Each entry below needs to be transcribed verbatim; the images should not appear.

##########

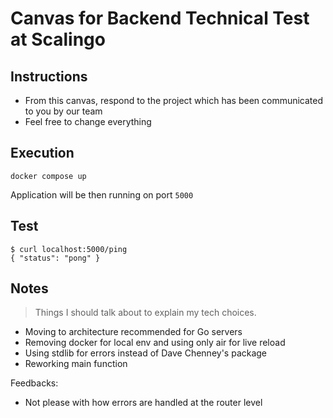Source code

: # Canvas for Backend Technical Test at Scalingo

## Instructions

- From this canvas, respond to the project which has been communicated to you by our team
- Feel free to change everything

## Execution

```
docker compose up
```

Application will be then running on port `5000`

## Test

```
$ curl localhost:5000/ping
{ "status": "pong" }
```

## Notes

> Things I should talk about to explain my tech choices.

- Moving to architecture recommended for Go servers
- Removing docker for local env and using only air for live reload
- Using stdlib for errors instead of Dave Chenney's package
- Reworking main function

Feedbacks:

- Not please with how errors are handled at the router level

##########

* _Result for this exercise_
Source code

: # Canvas for Backend Technical Test at Scalingo

## Instructions

- From this canvas, respond to the project which has been communicated to you by our team
- Feel free to change everything

## Execution

```
docker compose up
```

Application will be then running on port `5000`

## Test

```
$ curl localhost:5000/ping
{ "status": "pong" }
```

## Notes

> Things I should talk about to explain my tech choices.

- Moving to architecture recommended for Go servers
- Removing docker for local env and using only air for live reload
- Using stdlib for errors instead of Dave Chenney's package
- Reworking main function

Feedbacks:

- Not please with how errors are handled at the router level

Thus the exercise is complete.